Kinhult got right down to work, starting his season two weeks after the dust had settled in Oman with a T27 finish at the Hong Kong Open in November. He worked his way into eighth place after posting three rounds in the sixties but unfortunately stumbled to a final round 73.

However, he bounced back with some solid performances in the early stages of the 2018 season with three top-16 finishes in succession, including a third-place finish at the Commercial Bank Qatar Masters which saw him earn over 100,000 Race to Dubai points.

He collected another big haul of points for a share of 12th place in his debut at the prestigious BMW PGA Championship at Wentworth and then a fifth place finish at the Open de France – another Rolex Series event – propelled him further up the rankings.

He capped a fine first full campaign on the European Tour with a share of 22nd at the DP World Tour Championship at Jumeirah Golf Estates to end the season 49th in the Race to Dubai standings.

Despite feeling ready to kick on, he started 2019 sluggishly, making just two cuts before he teed it up at Hillside Golf Club on the Lancashire coast, and once he got the flat stick rolling on the Southport Links he came into his own and stared down Wallace to join the long list of Swedish success stories on the European Tour.

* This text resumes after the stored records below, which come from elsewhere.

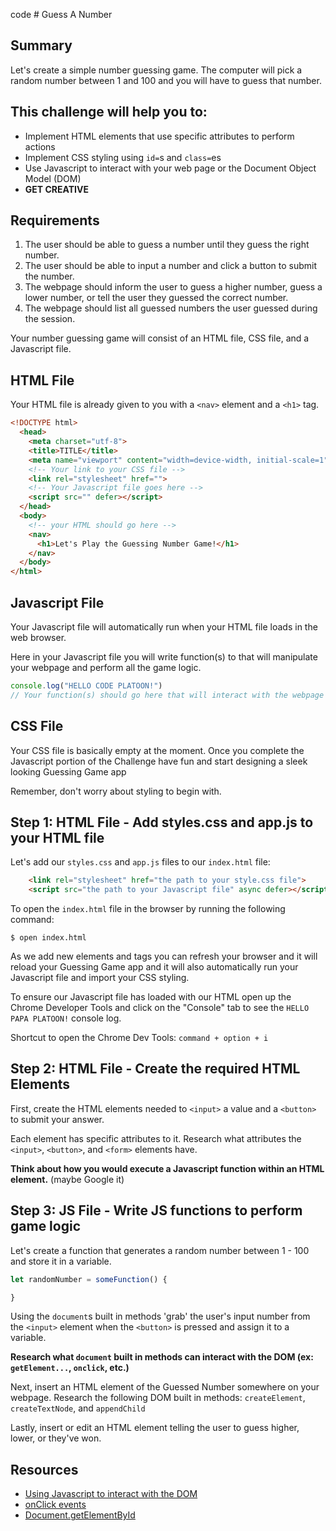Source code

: code # Guess A Number

## Summary
Let's create a simple number guessing game. The computer will pick a random number between 1 and 100 and you will have to guess that number.

## This challenge will help you to:
- Implement HTML elements that use specific attributes to perform actions
- Implement CSS styling using `id=`s and `class=`es
- Use Javascript to interact with your web page or the Document Object Model (DOM)
- __GET CREATIVE__

## Requirements

1. The user should be able to guess a number until they guess the right number.
2. The user should be able to input a number and click a button to submit the number.
3. The webpage should inform the user to guess a higher number, guess a lower number, or tell the user they guessed the correct number.
4. The webpage should list all guessed numbers the user guessed during the session.

Your number guessing game will consist of an HTML file, CSS file, and a Javascript file.

## HTML File
Your HTML file is already given to you with a `<nav>` element and a `<h1>` tag.
```html
<!DOCTYPE html>
  <head>
    <meta charset="utf-8">
    <title>TITLE</title>
    <meta name="viewport" content="width=device-width, initial-scale=1">
    <!-- Your link to your CSS file -->
    <link rel="stylesheet" href="">
    <!-- Your Javascript file goes here -->
    <script src="" defer></script>
  </head>
  <body>
    <!-- your HTML should go here -->
    <nav>
      <h1>Let's Play the Guessing Number Game!</h1>
    </nav>
  </body>
</html>
```

## Javascript File

Your Javascript file will automatically run when your HTML file loads in the web browser.

Here in your Javascript file you will write function(s) to that will manipulate your webpage and perform all the game logic.

```js
console.log("HELLO CODE PLATOON!")
// Your function(s) should go here that will interact with the webpage or DOM
```

## CSS File

Your CSS file is basically empty at the moment. Once you complete the Javascript portion of the Challenge have fun and start designing a sleek looking Guessing Game app

Remember, don't worry about styling to begin with.

## Step 1: HTML File - Add styles.css and app.js to your HTML file

Let's add our `styles.css` and `app.js` files to our `index.html` file:

```html
    <link rel="stylesheet" href="the path to your style.css file">
    <script src="the path to your Javascript file" async defer></script>
```

To open the `index.html` file in the browser by running the following command:

`$ open index.html`

As we add new elements and tags you can refresh your browser and it will reload your Guessing Game app and it will also automatically run your Javascript file and import your CSS styling.

To ensure our Javascript file has loaded with our HTML open up the Chrome Developer Tools and click on the "Console" tab to see the `HELLO PAPA PLATOON!` console log.

Shortcut to open the Chrome Dev Tools: `command + option + i`

## Step 2: HTML File - Create the required HTML Elements
First, create the HTML elements needed to `<input>` a value and a `<button>` to submit your answer.

Each element has specific attributes to it. Research what attributes the `<input>`, `<button>`, and `<form>` elements have.

__Think about how you would execute a Javascript function within an HTML element.__ (maybe Google it)

## Step 3: JS File - Write JS functions to perform game logic
Let's create a function that generates a random number between 1 - 100 and store it in a variable.

```js
let randomNumber = someFunction() {

}
```

Using the `document`s built in methods 'grab' the user's input number from the `<input>` element when the `<button>` is pressed and assign it to a variable.

__Research what `document` built in methods can interact with the DOM (ex: `getElement...`, `onclick`, etc.)__

Next, insert an HTML element of the Guessed Number somewhere on your webpage.
Research the following DOM built in methods:
`createElement`, `createTextNode`, and `appendChild`

Lastly, insert or edit an HTML element telling the user to guess higher, lower, or they've won.

## Resources
* [Using Javascript to interact with the DOM](https://www.w3schools.com/js/js_htmldom_elements.asp)
* [onClick events](https://www.w3schools.com/jsref/event_onclick.asp)
* [Document.getElementById](https://developer.mozilla.org/en-US/docs/Web/API/Document/getElementById)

From July onwards he found his consistency and didn’t miss a cut from then until the end of the season – when he finished with a flourish, narrowly missing out on a first Rolex Series title at the Nedbank Golf Challenge hosted by Gary Player, after losing out to a superb up-and-down by Tommy Fleetwood in the play-off.

Kinhult’s last start on Tour was at the Qatar Masters in March – the last event before the lockdown – and he’ll be hoping his share of seventh place is a sign of things to come as he defends his Betfred British Masters title this week.